TASK DIRECTIONS:
Return every line of the data that contains the string "environment".

DATA FOR PROCESSING:
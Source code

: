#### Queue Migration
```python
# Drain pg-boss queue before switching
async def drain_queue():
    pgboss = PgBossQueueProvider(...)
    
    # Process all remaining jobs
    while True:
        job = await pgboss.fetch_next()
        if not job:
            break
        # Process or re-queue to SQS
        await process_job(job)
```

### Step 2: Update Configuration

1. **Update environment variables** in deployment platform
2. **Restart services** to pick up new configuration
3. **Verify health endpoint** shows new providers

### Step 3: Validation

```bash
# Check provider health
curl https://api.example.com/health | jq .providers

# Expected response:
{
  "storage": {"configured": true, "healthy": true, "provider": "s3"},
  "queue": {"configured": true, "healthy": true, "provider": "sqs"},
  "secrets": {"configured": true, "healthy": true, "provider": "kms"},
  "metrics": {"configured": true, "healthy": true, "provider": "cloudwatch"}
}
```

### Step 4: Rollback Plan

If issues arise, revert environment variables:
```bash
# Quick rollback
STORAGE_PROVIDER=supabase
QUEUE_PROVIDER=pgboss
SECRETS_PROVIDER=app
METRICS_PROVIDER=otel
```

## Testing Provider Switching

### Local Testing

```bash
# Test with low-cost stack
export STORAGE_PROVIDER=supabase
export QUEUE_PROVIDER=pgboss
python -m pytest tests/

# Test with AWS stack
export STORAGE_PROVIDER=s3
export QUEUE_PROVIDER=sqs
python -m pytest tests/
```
...
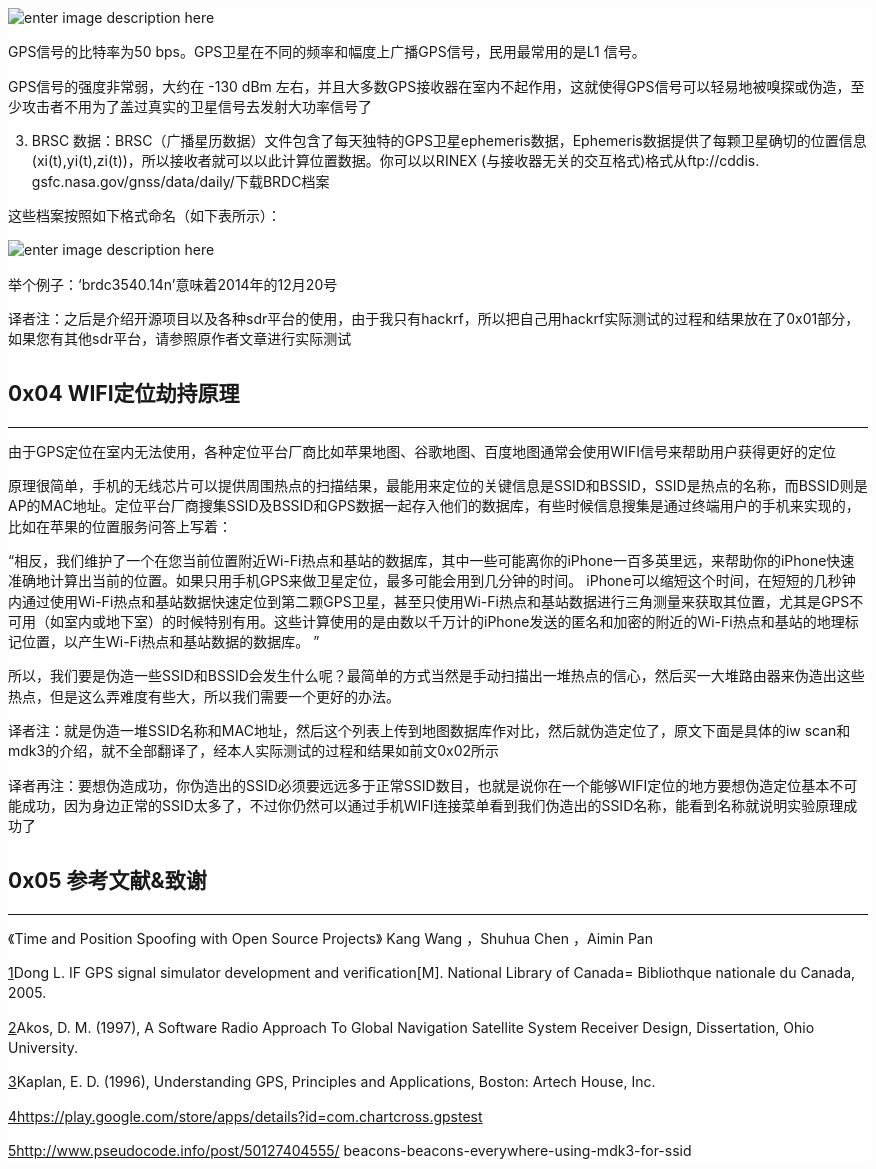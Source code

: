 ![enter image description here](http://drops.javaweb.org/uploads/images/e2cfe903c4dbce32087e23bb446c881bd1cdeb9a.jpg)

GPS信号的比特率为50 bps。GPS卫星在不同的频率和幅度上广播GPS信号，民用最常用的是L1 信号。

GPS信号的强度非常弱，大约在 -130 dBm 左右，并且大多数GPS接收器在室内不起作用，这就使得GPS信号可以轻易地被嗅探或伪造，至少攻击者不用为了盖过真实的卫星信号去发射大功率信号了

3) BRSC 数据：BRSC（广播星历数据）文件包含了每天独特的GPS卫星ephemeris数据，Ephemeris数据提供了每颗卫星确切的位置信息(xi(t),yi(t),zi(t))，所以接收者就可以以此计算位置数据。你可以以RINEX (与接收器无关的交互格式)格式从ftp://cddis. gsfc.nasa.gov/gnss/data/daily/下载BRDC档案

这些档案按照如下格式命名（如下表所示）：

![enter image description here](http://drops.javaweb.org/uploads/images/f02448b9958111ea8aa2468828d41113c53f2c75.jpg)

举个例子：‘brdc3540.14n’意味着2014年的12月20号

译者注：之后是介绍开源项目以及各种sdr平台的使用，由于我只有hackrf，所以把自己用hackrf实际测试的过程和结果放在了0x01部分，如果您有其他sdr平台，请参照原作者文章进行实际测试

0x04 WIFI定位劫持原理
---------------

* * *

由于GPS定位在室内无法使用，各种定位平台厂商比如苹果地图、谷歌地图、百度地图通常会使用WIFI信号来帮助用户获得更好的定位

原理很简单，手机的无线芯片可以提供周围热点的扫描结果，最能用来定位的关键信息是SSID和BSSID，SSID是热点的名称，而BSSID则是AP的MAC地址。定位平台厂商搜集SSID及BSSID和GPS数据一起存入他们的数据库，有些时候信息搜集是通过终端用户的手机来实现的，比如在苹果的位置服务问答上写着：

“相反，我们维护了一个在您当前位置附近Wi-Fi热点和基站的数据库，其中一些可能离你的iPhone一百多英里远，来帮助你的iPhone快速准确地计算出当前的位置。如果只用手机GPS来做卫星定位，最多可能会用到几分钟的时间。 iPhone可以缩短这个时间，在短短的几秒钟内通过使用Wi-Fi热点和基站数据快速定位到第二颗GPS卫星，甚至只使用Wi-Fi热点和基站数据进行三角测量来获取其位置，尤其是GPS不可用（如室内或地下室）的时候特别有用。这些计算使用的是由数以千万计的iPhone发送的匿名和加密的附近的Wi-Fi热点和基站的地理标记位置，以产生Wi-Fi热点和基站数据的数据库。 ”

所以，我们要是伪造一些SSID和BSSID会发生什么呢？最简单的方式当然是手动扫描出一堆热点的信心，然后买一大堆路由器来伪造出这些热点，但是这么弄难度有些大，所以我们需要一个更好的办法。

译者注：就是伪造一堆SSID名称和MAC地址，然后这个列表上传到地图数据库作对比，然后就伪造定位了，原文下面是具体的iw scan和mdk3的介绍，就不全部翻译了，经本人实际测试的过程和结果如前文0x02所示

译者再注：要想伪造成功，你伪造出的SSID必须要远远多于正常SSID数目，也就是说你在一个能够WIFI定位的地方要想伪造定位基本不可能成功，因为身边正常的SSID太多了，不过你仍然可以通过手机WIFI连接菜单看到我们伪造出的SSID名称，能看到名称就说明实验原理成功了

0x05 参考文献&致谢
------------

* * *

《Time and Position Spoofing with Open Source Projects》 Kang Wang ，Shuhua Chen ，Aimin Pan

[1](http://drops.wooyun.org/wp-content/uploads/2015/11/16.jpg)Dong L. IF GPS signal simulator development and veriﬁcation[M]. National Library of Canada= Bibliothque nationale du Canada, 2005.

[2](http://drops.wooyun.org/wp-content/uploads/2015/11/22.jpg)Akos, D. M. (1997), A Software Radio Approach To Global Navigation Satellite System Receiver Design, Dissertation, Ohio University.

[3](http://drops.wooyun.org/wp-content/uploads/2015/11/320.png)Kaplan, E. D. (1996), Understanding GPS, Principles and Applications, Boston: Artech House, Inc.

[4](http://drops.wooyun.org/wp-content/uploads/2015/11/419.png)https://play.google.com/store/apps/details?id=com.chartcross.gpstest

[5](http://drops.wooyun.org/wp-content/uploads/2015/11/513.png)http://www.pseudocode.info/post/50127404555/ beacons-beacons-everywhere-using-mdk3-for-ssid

EXERCISE RESULT:
1. **Update environment variables** in deployment platform
If issues arise, revert environment variables:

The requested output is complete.